Transcribe the listing below exactly, without pictures.

○ ○ ○

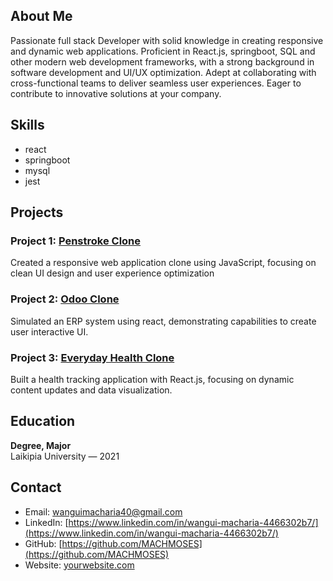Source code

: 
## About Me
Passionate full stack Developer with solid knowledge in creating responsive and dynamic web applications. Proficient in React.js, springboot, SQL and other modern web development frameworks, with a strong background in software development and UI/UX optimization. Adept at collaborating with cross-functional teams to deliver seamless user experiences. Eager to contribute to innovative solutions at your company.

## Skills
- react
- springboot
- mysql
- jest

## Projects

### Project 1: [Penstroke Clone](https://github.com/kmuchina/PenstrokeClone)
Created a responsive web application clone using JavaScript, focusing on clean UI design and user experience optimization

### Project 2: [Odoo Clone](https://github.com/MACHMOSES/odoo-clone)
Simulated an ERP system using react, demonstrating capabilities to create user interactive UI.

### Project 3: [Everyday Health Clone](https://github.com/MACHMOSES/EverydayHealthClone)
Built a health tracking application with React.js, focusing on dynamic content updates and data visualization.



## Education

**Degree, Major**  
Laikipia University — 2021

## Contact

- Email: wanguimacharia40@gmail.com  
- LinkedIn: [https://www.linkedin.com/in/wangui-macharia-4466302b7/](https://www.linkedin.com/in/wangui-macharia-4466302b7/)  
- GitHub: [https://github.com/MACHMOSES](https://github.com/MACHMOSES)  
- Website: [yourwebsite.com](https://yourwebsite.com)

○ ○ ○

### Result of the task
Source code

: 
## About Me
Passionate full stack Developer with solid knowledge in creating responsive and dynamic web applications. Proficient in React.js, springboot, SQL and other modern web development frameworks, with a strong background in software development and UI/UX optimization. Adept at collaborating with cross-functional teams to deliver seamless user experiences. Eager to contribute to innovative solutions at your company.

## Skills
- react
- springboot
- mysql
- jest

## Projects

### Project 1: [Penstroke Clone](https://github.com/kmuchina/PenstrokeClone)
Created a responsive web application clone using JavaScript, focusing on clean UI design and user experience optimization

### Project 2: [Odoo Clone](https://github.com/MACHMOSES/odoo-clone)
Simulated an ERP system using react, demonstrating capabilities to create user interactive UI.

### Project 3: [Everyday Health Clone](https://github.com/MACHMOSES/EverydayHealthClone)
Built a health tracking application with React.js, focusing on dynamic content updates and data visualization.



## Education

**Degree, Major**  
Laikipia University — 2021

## Contact

- Email: wanguimacharia40@gmail.com  
- LinkedIn: [https://www.linkedin.com/in/wangui-macharia-4466302b7/](https://www.linkedin.com/in/wangui-macharia-4466302b7/)  
- GitHub: [https://github.com/MACHMOSES](https://github.com/MACHMOSES)  
- Website: [yourwebsite.com](https://yourwebsite.com)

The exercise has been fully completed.